• **Provided data**:
□ □ □

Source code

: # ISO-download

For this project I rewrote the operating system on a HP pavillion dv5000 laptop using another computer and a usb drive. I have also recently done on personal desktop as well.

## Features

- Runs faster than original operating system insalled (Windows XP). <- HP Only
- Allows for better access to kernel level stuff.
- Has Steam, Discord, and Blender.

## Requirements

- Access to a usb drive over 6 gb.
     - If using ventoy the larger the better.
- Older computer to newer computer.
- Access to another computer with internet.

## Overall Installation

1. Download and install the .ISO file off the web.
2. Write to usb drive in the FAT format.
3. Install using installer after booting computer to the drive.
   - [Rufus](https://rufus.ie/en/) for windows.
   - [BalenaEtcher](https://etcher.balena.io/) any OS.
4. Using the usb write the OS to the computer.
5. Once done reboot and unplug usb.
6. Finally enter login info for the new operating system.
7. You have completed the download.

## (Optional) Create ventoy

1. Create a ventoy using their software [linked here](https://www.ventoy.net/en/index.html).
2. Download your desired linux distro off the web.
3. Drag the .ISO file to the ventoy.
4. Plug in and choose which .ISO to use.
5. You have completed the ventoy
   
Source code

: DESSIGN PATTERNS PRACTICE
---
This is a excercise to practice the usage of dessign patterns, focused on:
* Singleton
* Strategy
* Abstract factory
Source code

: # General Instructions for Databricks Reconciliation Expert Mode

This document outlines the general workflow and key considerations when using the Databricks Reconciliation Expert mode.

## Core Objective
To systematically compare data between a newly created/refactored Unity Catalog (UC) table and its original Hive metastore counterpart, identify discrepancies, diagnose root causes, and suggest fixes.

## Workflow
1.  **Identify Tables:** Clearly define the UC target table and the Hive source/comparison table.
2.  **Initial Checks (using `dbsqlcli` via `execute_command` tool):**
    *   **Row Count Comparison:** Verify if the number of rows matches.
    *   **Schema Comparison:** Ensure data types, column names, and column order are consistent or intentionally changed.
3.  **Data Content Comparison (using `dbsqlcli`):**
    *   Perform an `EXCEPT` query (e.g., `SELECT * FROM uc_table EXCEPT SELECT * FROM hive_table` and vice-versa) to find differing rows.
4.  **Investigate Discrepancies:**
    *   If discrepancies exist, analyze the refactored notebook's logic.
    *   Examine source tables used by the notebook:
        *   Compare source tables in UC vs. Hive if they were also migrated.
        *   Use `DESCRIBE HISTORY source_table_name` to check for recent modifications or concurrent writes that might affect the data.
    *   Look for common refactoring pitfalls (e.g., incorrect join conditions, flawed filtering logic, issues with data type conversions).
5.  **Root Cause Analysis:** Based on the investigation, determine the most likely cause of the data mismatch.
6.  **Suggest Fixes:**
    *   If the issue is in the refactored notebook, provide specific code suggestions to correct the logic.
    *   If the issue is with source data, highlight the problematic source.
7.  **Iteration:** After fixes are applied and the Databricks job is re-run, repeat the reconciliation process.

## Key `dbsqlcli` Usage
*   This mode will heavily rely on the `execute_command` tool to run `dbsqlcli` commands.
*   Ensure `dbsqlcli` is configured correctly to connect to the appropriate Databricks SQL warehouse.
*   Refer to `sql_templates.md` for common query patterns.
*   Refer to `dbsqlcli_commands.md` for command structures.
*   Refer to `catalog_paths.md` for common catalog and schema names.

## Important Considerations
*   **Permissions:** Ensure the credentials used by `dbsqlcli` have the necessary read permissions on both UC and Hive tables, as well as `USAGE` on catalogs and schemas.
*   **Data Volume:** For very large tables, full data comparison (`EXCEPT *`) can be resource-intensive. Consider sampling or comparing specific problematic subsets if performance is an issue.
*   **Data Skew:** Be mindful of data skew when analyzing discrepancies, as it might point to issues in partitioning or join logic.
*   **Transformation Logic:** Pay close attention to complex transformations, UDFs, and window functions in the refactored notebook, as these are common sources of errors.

□ □ □

• **What you need to do**: Taking the listing above as the source, transcribe only the lines starting at the line with "for command structures." and going through the line with "or join logic.", unaltered and with both ends included.

• **Problem solution**:
*   Refer to `dbsqlcli_commands.md` for command structures.
*   Refer to `catalog_paths.md` for common catalog and schema names.

## Important Considerations
*   **Permissions:** Ensure the credentials used by `dbsqlcli` have the necessary read permissions on both UC and Hive tables, as well as `USAGE` on catalogs and schemas.
*   **Data Volume:** For very large tables, full data comparison (`EXCEPT *`) can be resource-intensive. Consider sampling or comparing specific problematic subsets if performance is an issue.
*   **Data Skew:** Be mindful of data skew when analyzing discrepancies, as it might point to issues in partitioning or join logic.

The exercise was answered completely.